The so-called divorce revolution, however, is just one aspect of the worldwide transformation of marriage. In places where divorce and unwed motherhood are severely stigmatized, the retreat from marriage simply takes another form. In Japan and Italy, for example, women are far more likely to remain single than in the United States.

The norms and laws that traditionally penalized unwed mothers and their children have weakened or been overturned, ending centuries of injustice but further reducing marriage's role in determining the course of people's lives.

Additionally, from Turkey to South Africa to Brazil, countries are having to codify the legal rights and obligations of single individuals and unmarried couples raising children, including same-sex couples. Canada and the Netherlands have joined Scandinavia in legalizing same-sex marriage, and such bastions of tradition as Taiwan and Spain are considering following suit.

None of this means that marriage is dead. Indeed, most people have a higher regard for the marital relationship today than when marriage was practically mandatory.

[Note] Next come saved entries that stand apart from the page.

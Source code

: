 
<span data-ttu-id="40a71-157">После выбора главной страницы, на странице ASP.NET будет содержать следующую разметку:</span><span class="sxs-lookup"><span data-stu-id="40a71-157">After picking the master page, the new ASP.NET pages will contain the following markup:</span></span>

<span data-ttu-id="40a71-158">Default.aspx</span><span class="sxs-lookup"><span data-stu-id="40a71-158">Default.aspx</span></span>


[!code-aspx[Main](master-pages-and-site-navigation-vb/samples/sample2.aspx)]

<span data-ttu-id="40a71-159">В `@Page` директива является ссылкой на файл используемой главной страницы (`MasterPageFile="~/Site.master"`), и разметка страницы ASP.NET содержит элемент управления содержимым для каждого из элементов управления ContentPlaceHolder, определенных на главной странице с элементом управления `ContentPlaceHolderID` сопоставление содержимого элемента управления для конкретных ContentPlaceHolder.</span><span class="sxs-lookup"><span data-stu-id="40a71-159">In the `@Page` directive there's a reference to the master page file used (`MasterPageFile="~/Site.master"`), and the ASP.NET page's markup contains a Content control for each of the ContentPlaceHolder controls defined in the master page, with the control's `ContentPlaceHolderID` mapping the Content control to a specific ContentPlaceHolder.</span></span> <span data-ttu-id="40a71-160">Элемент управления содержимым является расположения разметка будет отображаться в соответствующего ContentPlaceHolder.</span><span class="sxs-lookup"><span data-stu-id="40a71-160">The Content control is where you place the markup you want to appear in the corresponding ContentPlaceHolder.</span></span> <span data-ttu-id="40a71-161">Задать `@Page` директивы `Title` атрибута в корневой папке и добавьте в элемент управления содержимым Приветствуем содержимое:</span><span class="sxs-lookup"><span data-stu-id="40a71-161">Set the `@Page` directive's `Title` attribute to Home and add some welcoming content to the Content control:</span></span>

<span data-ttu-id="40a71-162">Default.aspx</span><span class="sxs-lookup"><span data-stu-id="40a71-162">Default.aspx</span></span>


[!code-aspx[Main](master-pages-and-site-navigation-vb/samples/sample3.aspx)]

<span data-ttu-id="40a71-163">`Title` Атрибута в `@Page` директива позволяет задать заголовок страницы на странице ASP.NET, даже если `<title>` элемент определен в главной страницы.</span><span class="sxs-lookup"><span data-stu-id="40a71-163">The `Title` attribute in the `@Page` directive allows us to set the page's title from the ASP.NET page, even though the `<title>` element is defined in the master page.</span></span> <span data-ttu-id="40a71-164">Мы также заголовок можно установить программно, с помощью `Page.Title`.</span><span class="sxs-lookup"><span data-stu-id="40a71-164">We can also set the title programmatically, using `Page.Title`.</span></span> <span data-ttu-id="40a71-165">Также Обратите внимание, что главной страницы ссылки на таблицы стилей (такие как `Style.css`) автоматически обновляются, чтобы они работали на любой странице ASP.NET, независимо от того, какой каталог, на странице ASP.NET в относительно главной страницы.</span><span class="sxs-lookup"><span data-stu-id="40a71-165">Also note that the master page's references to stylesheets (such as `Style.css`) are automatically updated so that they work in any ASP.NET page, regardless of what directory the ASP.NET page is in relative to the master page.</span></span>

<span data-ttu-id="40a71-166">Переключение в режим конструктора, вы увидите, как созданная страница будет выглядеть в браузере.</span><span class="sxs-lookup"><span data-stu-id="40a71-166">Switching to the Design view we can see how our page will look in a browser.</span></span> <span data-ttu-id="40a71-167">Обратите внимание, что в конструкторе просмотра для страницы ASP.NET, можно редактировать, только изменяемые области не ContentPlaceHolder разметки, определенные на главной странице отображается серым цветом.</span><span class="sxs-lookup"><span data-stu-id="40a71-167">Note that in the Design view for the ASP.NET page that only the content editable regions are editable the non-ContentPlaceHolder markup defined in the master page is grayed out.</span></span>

Marriage as a private relationship between two individuals is taken more seriously and comes with higher emotional expectations than ever before in history.

But marriage as a public institution exerts less power over people's lives now, and marriage or lack of marriage does not determine people's political and economic rights anymore.

People may revere the value of universal marriage in the abstract, but most have adjusted to a different reality. Although many Americans bemoan the easy accessibility of divorce, few are willing to waive their personal rights.

Nor does a solution lie in preaching the benefits of marriage to impoverished couples or in outlawing unconventional partnerships. Banning same-sex marriage would not undo the existence of alternatives to traditional marriage.

We may personally like or dislike these changes. We may wish to keep some and get rid of others. But there is a certain inevitability to almost all of them.

Marriage is no longer the institution where people are initiated into sex. It no longer determines the work men and women do on the job or at home, regulates who has children and who doesn't, or coordinates care-giving for the ill or the aged. For better or worse, marriage has been displaced from its pivotal position in personal and social life, and it will not regain it short of a Taliban-like counterrevolution.

Forget the fantasy of solving the challenges of modern personal life by reinstitutionalizing marriage. We must recognize that there are healthy as well as unhealthy ways to be single or to be divorced, just as there are healthy and unhealthy ways to be married. We cannot afford to construct our social policies, our advice to our own children and even our own emotional expectations around the illusion that all commitments, sexual activities and care-giving will take place in a traditional marriage.

Stephanie Coontz teaches family history at Evergreen State College in Olympia, Wash. , and is author of the new book "Marriage, a History: From Obedience to Intimacy, or How Love Conquered Marriage."